◆ Exercise instructions ◆
Beginning with the line containing "step 3, the" and ending with the last line of the entries below, copy each line exactly and nothing else.

Records from a data source
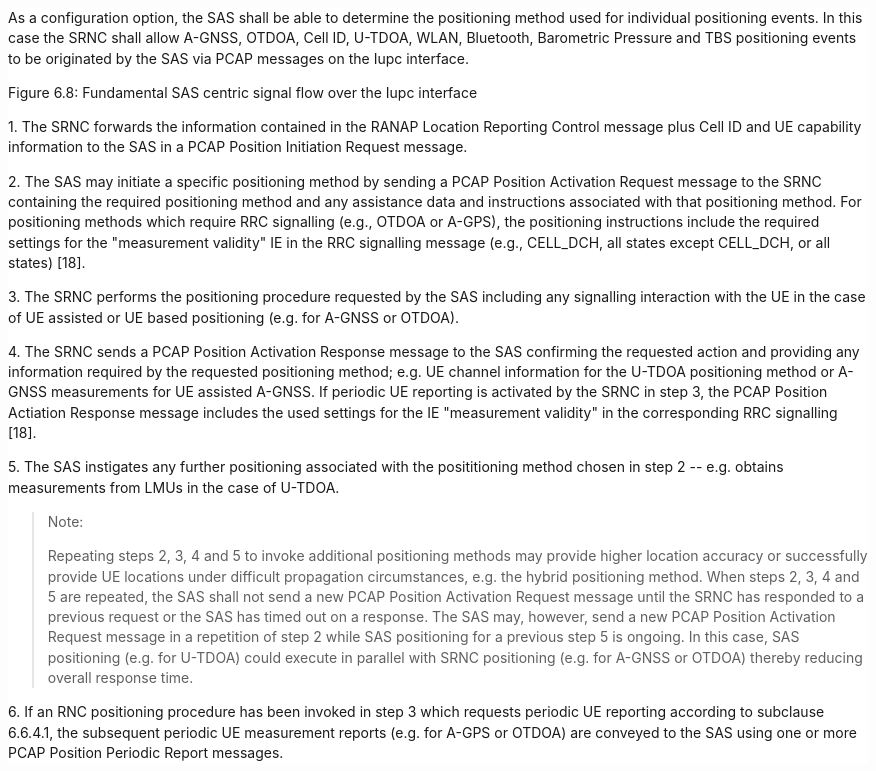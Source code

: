 As a configuration option, the SAS shall be able to determine the
positioning method used for individual positioning events. In this case
the SRNC shall allow A-GNSS, OTDOA, Cell ID, U-TDOA, WLAN, Bluetooth,
Barometric Pressure and TBS positioning events to be originated by the
SAS via PCAP messages on the Iupc interface.

Figure 6.8: Fundamental SAS centric signal flow over the Iupc interface

1\. The SRNC forwards the information contained in the RANAP Location
Reporting Control message plus Cell ID and UE capability information to
the SAS in a PCAP Position Initiation Request message.

2\. The SAS may initiate a specific positioning method by sending a PCAP
Position Activation Request message to the SRNC containing the required
positioning method and any assistance data and instructions associated
with that positioning method. For positioning methods which require RRC
signalling (e.g., OTDOA or A-GPS), the positioning instructions include
the required settings for the \"measurement validity\" IE in the RRC
signalling message (e.g., CELL\_DCH, all states except CELL\_DCH, or all
states) \[18\].

3\. The SRNC performs the positioning procedure requested by the SAS
including any signalling interaction with the UE in the case of UE
assisted or UE based positioning (e.g. for A-GNSS or OTDOA).

4\. The SRNC sends a PCAP Position Activation Response message to the
SAS confirming the requested action and providing any information
required by the requested positioning method; e.g. UE channel
information for the U-TDOA positioning method or A-GNSS measurements for
UE assisted A-GNSS. If periodic UE reporting is activated by the SRNC in
step 3, the PCAP Position Actiation Response message includes the used
settings for the IE \"measurement validity\" in the corresponding RRC
signalling \[18\].

5\. The SAS instigates any further positioning associated with the
posititioning method chosen in step 2 -- e.g. obtains measurements from
LMUs in the case of U-TDOA.

> Note:
>
> Repeating steps 2, 3, 4 and 5 to invoke additional positioning methods
> may provide higher location accuracy or successfully provide UE
> locations under difficult propagation circumstances, e.g. the hybrid
> positioning method. When steps 2, 3, 4 and 5 are repeated, the SAS
> shall not send a new PCAP Position Activation Request message until
> the SRNC has responded to a previous request or the SAS has timed out
> on a response. The SAS may, however, send a new PCAP Position
> Activation Request message in a repetition of step 2 while SAS
> positioning for a previous step 5 is ongoing. In this case, SAS
> positioning (e.g. for U-TDOA) could execute in parallel with SRNC
> positioning (e.g. for A-GNSS or OTDOA) thereby reducing overall
> response time.

6\. If an RNC positioning procedure has been invoked in step 3 which
requests periodic UE reporting according to subclause 6.6.4.1, the
subsequent periodic UE measurement reports (e.g. for A-GPS or OTDOA) are
conveyed to the SAS using one or more PCAP Position Periodic Report
messages.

◆ Output below ◆
step 3, the PCAP Position Actiation Response message includes the used
settings for the IE \"measurement validity\" in the corresponding RRC
signalling \[18\].

5\. The SAS instigates any further positioning associated with the
posititioning method chosen in step 2 -- e.g. obtains measurements from
LMUs in the case of U-TDOA.

> Note:
>
> Repeating steps 2, 3, 4 and 5 to invoke additional positioning methods
> may provide higher location accuracy or successfully provide UE
> locations under difficult propagation circumstances, e.g. the hybrid
> positioning method. When steps 2, 3, 4 and 5 are repeated, the SAS
> shall not send a new PCAP Position Activation Request message until
> the SRNC has responded to a previous request or the SAS has timed out
> on a response. The SAS may, however, send a new PCAP Position
> Activation Request message in a repetition of step 2 while SAS
> positioning for a previous step 5 is ongoing. In this case, SAS
> positioning (e.g. for U-TDOA) could execute in parallel with SRNC
> positioning (e.g. for A-GNSS or OTDOA) thereby reducing overall
> response time.

6\. If an RNC positioning procedure has been invoked in step 3 which
requests periodic UE reporting according to subclause 6.6.4.1, the
subsequent periodic UE measurement reports (e.g. for A-GPS or OTDOA) are
conveyed to the SAS using one or more PCAP Position Periodic Report
messages.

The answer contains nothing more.